PROVIDED DATA —

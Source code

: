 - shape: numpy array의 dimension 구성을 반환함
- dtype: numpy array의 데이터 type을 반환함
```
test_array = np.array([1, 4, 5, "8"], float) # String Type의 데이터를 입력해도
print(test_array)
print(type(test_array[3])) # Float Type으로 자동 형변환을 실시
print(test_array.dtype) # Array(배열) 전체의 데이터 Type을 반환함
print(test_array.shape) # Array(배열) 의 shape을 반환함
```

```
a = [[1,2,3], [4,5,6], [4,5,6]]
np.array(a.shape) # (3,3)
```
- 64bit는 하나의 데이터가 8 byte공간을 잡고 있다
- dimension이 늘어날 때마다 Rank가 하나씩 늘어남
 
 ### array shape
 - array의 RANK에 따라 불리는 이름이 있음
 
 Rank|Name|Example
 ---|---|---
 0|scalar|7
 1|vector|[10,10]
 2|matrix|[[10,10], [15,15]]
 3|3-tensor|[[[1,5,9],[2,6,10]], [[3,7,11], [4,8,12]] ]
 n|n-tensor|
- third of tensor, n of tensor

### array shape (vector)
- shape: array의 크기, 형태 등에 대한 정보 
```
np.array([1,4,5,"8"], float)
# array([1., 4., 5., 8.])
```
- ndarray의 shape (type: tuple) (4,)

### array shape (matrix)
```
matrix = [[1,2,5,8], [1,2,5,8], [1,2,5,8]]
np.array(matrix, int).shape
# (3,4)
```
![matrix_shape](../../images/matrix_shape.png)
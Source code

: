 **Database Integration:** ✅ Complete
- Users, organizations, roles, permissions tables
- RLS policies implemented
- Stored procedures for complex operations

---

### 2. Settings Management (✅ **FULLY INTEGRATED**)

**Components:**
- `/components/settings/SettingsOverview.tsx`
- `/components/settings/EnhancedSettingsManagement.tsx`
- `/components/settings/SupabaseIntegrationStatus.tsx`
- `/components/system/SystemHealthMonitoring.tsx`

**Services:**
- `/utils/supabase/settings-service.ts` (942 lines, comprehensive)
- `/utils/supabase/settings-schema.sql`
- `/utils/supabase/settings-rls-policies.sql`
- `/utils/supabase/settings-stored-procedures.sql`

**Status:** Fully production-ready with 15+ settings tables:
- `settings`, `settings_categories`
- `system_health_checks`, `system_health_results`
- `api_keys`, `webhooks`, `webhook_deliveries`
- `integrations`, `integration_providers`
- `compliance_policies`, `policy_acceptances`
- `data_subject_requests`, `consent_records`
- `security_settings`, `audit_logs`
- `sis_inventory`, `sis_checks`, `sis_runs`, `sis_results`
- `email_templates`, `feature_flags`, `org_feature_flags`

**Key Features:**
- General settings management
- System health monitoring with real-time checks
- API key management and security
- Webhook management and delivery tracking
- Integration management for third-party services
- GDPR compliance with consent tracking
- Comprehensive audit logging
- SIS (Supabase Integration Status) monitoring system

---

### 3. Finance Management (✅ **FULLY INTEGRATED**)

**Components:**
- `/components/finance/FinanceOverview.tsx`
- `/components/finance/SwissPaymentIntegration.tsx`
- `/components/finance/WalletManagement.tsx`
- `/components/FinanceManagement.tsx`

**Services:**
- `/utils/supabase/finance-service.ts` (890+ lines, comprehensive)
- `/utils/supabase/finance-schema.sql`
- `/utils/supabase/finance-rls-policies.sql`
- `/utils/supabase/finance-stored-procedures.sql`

EXERCISE DETAILS — Copy each line of the listing that includes "third".

ANSWER BOX —
- third of tensor, n of tensor
- Integration management for third-party services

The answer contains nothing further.